• _What the exercise asks_
For the data below, the lines that hold "with" should be counted; only the resulting number is expected.

• _Records to process_
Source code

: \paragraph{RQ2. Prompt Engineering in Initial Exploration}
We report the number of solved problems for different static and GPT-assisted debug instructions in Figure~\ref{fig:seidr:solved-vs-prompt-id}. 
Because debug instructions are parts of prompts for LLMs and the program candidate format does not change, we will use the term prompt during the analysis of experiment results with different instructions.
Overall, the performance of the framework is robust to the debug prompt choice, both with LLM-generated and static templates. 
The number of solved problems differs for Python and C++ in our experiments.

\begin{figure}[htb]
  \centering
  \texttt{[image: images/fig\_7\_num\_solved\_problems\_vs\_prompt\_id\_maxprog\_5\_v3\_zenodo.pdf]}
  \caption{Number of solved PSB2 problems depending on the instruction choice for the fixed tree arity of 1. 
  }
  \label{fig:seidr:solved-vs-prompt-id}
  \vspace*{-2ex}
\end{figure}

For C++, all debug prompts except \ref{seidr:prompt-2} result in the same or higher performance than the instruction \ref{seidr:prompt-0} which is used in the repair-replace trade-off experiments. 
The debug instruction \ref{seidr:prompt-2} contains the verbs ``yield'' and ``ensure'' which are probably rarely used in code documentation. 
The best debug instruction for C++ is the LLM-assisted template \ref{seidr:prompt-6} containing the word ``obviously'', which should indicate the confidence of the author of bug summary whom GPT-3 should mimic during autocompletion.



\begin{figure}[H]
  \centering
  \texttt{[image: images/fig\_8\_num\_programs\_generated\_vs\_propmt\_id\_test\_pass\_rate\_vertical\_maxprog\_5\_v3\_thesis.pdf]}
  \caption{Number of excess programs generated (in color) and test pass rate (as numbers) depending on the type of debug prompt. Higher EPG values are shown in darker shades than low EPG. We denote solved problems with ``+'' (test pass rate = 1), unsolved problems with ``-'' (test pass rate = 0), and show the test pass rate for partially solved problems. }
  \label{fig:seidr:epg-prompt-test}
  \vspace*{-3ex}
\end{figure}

• _Result of this task_
3